Elizabeth Taylor On Vast Limitation


Interview with James Grissom
Hotel Carlyle
New York
1991

Nothing prevents or postpones the tragedies of life--the boring necessities, the irritations, the loneliness. Everyone in the world wonders if they're worthy, if they're loved. Everyone wonders how much more time is on the clock--the clock of life, of youth, of anything. The world wants you to believe that there is vast limitation. Can limitation be vast? Well, the idea of limitation is vast.

What Tennessee and I shared was a morbid sense of time, and the way it was having its way with us, and the way we could trump it--for a time. You make yourself valuable and useful, and I have known this--not always in a healthy way--since I was a child. You make yourself valuable by what you bring to the world, to a moment, to each person. Your time then improves, and the vast limitation shrinks a bit.

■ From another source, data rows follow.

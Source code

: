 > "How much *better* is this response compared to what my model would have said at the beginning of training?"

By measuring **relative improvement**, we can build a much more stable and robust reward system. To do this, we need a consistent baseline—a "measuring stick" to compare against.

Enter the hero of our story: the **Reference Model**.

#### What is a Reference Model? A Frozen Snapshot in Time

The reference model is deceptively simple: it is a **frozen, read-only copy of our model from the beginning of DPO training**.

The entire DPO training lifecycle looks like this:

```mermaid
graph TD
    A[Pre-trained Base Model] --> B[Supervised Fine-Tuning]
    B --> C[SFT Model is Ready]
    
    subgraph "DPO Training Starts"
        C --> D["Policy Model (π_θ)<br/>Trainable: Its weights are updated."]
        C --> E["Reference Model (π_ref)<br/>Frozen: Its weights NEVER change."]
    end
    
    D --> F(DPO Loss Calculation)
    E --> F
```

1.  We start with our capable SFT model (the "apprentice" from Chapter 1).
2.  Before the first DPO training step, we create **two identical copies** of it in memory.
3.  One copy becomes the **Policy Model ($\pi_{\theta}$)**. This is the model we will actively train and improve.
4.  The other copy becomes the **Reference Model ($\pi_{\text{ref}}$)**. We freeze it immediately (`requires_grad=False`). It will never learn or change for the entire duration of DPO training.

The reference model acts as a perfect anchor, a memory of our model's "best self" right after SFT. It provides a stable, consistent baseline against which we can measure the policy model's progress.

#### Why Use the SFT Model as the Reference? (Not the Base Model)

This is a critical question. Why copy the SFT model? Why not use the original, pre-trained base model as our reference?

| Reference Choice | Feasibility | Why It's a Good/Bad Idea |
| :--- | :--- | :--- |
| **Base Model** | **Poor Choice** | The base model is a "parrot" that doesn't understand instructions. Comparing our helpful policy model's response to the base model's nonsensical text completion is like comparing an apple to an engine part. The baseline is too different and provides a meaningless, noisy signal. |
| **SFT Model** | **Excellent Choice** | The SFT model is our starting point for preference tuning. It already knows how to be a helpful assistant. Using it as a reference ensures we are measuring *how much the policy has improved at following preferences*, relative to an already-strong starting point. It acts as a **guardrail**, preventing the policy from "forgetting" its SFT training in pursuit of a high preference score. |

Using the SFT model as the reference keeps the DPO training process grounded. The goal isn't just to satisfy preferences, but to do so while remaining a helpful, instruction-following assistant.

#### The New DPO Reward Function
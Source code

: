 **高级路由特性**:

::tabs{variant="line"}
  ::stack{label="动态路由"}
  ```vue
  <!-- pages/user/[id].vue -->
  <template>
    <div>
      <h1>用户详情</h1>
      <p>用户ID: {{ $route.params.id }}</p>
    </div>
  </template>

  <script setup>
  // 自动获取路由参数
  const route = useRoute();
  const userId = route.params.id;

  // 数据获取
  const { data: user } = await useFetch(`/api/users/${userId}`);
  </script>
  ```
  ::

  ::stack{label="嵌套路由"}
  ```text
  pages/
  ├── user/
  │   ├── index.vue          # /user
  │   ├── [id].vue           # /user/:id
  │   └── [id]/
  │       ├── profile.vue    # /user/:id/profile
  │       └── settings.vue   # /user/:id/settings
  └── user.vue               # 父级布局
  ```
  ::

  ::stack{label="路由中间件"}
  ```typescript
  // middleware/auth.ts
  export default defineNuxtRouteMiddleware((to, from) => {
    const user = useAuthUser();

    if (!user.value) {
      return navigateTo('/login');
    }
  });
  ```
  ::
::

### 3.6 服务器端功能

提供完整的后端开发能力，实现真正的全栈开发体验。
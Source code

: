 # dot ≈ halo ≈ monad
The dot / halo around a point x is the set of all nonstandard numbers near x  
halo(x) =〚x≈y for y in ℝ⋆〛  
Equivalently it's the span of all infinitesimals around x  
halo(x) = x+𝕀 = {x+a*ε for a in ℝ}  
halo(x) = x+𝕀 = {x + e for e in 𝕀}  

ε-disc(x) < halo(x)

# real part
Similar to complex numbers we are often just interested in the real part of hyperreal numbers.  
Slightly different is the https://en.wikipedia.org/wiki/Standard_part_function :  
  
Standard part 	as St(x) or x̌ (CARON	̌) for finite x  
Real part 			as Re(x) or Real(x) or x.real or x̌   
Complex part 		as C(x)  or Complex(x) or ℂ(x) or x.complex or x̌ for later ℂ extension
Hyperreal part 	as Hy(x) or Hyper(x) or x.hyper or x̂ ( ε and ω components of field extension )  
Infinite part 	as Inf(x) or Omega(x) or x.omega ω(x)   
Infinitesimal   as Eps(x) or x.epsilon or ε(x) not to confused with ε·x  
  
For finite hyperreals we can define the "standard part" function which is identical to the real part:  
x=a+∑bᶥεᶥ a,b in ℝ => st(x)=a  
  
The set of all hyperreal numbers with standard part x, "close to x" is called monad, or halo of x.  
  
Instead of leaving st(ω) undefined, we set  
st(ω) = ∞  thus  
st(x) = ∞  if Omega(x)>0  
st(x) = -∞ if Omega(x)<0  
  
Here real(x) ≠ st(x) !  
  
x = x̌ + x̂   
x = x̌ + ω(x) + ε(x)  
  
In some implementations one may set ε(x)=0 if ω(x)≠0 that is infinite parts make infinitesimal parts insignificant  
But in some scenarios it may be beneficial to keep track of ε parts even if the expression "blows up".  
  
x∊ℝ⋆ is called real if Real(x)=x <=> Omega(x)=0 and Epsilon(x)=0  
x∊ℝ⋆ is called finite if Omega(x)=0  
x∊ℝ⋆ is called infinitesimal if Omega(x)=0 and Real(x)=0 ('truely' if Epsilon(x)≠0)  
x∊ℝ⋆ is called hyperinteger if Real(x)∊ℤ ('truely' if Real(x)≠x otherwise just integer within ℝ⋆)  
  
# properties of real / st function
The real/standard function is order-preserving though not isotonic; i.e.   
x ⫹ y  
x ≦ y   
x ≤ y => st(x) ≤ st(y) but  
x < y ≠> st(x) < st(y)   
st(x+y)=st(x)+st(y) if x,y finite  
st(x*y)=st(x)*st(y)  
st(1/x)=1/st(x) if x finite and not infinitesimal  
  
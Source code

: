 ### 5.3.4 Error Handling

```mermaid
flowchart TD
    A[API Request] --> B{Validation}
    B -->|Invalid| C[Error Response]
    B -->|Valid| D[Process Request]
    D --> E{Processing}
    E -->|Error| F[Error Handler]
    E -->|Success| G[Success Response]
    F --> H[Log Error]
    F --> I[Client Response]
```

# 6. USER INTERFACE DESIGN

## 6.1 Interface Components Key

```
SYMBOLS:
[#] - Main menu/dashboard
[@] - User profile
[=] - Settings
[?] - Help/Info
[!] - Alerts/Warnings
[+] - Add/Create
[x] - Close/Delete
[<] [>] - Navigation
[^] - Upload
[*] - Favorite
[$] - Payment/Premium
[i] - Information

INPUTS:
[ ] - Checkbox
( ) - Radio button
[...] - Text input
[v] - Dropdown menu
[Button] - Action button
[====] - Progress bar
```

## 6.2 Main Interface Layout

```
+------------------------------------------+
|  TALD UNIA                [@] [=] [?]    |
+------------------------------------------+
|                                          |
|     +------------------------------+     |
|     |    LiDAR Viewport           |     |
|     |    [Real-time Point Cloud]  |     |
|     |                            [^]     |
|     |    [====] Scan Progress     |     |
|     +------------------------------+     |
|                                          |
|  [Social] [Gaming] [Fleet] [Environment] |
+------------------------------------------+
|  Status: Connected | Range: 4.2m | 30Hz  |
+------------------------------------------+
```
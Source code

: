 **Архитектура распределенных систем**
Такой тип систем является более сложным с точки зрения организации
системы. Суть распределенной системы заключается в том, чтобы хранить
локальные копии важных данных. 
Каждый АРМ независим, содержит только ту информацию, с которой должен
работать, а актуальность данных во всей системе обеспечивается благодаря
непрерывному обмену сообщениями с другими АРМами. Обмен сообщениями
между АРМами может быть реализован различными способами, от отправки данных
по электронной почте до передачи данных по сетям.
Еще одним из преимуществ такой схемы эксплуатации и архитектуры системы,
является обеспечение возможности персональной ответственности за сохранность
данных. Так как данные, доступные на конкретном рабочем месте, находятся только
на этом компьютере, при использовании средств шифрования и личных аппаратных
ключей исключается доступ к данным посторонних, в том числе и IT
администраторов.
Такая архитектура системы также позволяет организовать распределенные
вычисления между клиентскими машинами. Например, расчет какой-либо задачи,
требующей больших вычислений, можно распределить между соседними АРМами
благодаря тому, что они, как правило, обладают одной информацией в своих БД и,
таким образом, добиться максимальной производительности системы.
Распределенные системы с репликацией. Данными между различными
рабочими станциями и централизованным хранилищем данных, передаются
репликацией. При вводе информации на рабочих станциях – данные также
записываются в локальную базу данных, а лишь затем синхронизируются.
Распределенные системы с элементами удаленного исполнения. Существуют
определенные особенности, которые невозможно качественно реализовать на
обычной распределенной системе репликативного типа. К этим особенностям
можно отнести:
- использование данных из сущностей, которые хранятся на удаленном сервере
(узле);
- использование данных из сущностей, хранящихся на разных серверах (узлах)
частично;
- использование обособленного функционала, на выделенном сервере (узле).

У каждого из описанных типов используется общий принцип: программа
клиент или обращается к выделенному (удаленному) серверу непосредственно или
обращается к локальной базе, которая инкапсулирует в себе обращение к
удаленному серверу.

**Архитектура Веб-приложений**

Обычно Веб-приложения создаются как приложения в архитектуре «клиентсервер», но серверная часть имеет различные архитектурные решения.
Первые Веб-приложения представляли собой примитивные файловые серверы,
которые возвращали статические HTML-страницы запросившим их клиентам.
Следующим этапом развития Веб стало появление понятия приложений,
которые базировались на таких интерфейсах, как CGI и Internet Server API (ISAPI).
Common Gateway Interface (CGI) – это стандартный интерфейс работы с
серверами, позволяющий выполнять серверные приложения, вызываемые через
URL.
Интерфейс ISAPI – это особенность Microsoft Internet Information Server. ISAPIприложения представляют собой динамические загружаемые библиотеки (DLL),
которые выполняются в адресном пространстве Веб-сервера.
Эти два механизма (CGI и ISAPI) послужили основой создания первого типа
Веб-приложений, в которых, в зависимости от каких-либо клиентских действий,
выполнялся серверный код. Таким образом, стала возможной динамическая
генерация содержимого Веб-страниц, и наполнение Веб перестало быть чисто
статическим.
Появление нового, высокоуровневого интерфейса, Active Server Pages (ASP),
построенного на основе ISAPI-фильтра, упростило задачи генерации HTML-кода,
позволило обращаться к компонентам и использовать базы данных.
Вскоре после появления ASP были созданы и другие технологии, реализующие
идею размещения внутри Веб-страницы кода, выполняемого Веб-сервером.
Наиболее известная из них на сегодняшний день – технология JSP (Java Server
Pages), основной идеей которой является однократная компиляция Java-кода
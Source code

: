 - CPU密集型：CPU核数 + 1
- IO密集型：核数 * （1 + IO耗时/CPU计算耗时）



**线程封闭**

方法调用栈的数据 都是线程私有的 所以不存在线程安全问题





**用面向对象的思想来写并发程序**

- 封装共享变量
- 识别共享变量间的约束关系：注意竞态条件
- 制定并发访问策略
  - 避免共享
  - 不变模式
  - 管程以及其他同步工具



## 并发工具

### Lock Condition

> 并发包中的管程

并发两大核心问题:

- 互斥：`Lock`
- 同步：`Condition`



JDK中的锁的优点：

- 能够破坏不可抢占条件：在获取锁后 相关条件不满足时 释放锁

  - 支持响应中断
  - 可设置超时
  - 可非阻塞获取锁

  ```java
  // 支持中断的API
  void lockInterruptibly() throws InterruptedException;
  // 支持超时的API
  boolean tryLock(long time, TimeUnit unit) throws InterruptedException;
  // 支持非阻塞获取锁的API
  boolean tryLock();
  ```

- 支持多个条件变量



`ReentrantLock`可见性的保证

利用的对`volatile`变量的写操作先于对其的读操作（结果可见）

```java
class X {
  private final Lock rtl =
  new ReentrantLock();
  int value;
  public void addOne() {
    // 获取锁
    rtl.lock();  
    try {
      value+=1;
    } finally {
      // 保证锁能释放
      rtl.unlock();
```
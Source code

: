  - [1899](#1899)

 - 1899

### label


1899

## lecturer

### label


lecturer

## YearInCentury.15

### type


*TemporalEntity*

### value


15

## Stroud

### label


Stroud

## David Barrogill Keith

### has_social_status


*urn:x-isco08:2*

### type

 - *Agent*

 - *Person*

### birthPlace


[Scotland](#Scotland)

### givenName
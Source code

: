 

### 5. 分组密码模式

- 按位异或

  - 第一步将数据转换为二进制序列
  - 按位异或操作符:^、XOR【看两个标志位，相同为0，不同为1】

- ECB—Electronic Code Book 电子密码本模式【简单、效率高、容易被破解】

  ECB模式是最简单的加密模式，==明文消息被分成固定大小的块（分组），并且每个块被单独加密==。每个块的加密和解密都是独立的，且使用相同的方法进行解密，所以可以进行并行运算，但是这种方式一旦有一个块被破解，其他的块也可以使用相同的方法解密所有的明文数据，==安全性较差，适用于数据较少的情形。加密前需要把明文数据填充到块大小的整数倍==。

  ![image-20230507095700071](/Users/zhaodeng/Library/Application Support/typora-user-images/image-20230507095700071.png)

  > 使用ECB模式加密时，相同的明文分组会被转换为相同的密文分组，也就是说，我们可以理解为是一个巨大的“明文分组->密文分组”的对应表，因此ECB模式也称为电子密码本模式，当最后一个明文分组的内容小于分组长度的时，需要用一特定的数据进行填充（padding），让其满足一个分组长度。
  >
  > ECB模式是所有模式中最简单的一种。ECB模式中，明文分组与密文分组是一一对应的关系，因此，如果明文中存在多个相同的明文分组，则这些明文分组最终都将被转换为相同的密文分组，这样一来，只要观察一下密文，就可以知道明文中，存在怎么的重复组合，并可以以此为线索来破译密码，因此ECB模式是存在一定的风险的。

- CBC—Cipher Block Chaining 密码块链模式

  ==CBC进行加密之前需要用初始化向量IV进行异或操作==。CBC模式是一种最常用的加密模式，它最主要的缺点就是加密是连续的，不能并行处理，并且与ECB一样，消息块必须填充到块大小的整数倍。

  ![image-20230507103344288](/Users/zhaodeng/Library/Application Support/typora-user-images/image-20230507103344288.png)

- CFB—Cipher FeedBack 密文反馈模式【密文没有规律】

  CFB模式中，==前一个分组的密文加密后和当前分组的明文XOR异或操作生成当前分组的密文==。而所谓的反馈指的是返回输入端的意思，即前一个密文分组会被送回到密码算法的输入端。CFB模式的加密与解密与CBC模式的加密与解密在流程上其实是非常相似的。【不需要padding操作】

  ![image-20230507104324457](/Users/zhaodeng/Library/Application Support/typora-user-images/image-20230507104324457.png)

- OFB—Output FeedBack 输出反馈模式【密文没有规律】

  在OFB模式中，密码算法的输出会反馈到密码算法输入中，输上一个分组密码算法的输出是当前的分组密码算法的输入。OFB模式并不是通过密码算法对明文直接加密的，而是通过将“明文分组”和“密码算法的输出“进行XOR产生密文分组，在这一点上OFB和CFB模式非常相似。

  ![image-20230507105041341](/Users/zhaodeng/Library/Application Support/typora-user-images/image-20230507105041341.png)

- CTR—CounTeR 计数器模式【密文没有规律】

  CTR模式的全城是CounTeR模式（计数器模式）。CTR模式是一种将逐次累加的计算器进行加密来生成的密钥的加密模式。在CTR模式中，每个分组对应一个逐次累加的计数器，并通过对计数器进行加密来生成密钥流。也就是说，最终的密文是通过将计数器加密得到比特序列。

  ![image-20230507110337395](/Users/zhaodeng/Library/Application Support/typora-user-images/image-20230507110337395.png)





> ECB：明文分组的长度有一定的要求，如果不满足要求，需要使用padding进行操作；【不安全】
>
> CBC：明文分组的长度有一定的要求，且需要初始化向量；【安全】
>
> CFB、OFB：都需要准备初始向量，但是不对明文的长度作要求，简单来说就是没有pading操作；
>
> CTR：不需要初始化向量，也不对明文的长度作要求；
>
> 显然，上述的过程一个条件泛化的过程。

Tennessee sent you to ask if he had mattered. I wouldn't do that. I wouldn't send someone to ask if I mattered: I go out myself and ask, through my actions, if I matter, if I'm helping, if I can do anything, if I've earned another day on the planet.

That's where Tennessee and I were different. Loved the man, and God knows I understand the question, but never in a million years would I have asked it of someone else or sent someone to ask it.

You have to show up to matter, and you have to ask the hard questions yourself.